Comment by Jordan1 — February 22, 2009

Looks just like Dijit’s .dijitInline class:

Comment by phiggins — February 22, 2009

Nice, but works only because it have fixed width and height, and those inline-blocks aren’t links. When you want shrinked-fit width in Firefox 2 (especially with links) you are in trouble.

Comment by GreLI — February 22, 2009

Darn @phiggins! You beat me to it! :-)
@GreLi: use display:-moz-inline-boxinstead of display:-moz-inline-stack to shrink-wrap in FF2.

Comment by unscriptable — February 22, 2009

Mmm. But if all you have in that container is a set of inline block elements, then what’s the difference between that and floating them all left?

Comment by ExtAnimal — February 23, 2009

@ExtAnimal: did you read the article? It explains how if an element has slightly more stuff in it and expands vertically, the next line of elements will float against that larger element.

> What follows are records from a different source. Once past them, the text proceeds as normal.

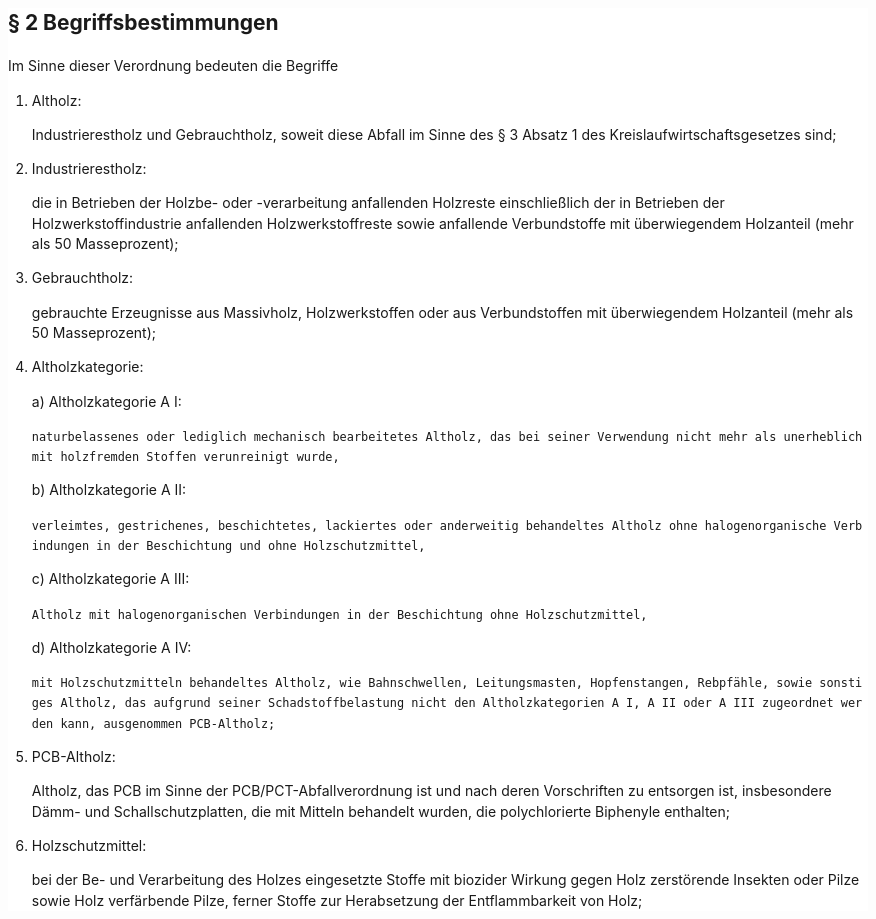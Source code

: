
## § 2 Begriffsbestimmungen

Im Sinne dieser Verordnung bedeuten die Begriffe

1.  Altholz:

    Industrierestholz und Gebrauchtholz, soweit diese Abfall im Sinne des § 3 Absatz 1 des Kreislaufwirtschaftsgesetzes sind;


2.  Industrierestholz:

    die in Betrieben der Holzbe- oder -verarbeitung anfallenden Holzreste einschließlich der in Betrieben der Holzwerkstoffindustrie anfallenden Holzwerkstoffreste sowie anfallende Verbundstoffe mit überwiegendem Holzanteil (mehr als 50 Masseprozent);


3.  Gebrauchtholz:

    gebrauchte Erzeugnisse aus Massivholz, Holzwerkstoffen oder aus Verbundstoffen mit überwiegendem Holzanteil (mehr als 50 Masseprozent);


4.  Altholzkategorie:

    a)  Altholzkategorie A I:

        naturbelassenes oder lediglich mechanisch bearbeitetes Altholz, das bei seiner Verwendung nicht mehr als unerheblich mit holzfremden Stoffen verunreinigt wurde,


    b)  Altholzkategorie A II:

        verleimtes, gestrichenes, beschichtetes, lackiertes oder anderweitig behandeltes Altholz ohne halogenorganische Verbindungen in der Beschichtung und ohne Holzschutzmittel,


    c)  Altholzkategorie A III:

        Altholz mit halogenorganischen Verbindungen in der Beschichtung ohne Holzschutzmittel,


    d)  Altholzkategorie A IV:

        mit Holzschutzmitteln behandeltes Altholz, wie Bahnschwellen, Leitungsmasten, Hopfenstangen, Rebpfähle, sowie sonstiges Altholz, das aufgrund seiner Schadstoffbelastung nicht den Altholzkategorien A I, A II oder A III zugeordnet werden kann, ausgenommen PCB-Altholz;





5.  PCB-Altholz:

    Altholz, das PCB im Sinne der PCB/PCT-Abfallverordnung ist und nach deren Vorschriften zu entsorgen ist, insbesondere Dämm- und Schallschutzplatten, die mit Mitteln behandelt wurden, die polychlorierte Biphenyle enthalten;


6.  Holzschutzmittel:

    bei der Be- und Verarbeitung des Holzes eingesetzte Stoffe mit biozider Wirkung gegen Holz zerstörende Insekten oder Pilze sowie Holz verfärbende Pilze, ferner Stoffe zur Herabsetzung der Entflammbarkeit von Holz;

Comment by tj111 — February 23, 2009

inline-block is better than float:left because you don’t have to clear it afterwards. I wish I knew about this earlier than the last few months but it’s really cool. It seems to be much more supported cross-browser (read IE6) when used on elements that are normally inline, like links or spans etc

Comment by starkraving — February 24, 2009

@starkraving: IE6 treats the following roughly the same:

InlineElement {
display: inline-block;

BlockElement {
display: inline;
zoom: 1;

Comment by eyelidlessness — February 24, 2009

Yeah, it’s a good technique. I left a comment with a similar demo when the CSS vs Tables nonsense was going on again last year :

Not enough people know about this and only think about floats. But for l flexible grid layout without tables this can often be the solution.

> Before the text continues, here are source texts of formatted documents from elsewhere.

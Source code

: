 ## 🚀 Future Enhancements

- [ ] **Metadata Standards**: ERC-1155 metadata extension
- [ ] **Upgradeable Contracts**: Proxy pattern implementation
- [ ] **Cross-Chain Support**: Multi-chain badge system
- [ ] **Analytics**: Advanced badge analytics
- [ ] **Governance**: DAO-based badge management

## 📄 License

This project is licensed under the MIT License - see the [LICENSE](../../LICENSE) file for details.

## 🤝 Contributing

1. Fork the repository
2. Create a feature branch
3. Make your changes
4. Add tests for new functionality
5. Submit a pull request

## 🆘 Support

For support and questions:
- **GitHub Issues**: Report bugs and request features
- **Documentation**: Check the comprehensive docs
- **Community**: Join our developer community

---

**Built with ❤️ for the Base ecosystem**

Comment by edeverett — February 24, 2009

Hedger Wang also has a couple of nice posts about this topic:

Comment by LeifOO — February 28, 2009

If you know that you will always display 4 items per row, you could simply wrap a DIV around them (the 4 items per row). This will achieve the same thing w/o doing all the hacks. You just float the items and clear the outer DIVs. However, if you have a liquid layout and you can’t guarantee the number of cells per row, then this is a pretty nice work around. Then again, if you are comparing this to a TABLE layout approach, you need to know ahead of time how many cells you want to display per row. In which case, I choose the DIV wrapping approach over this.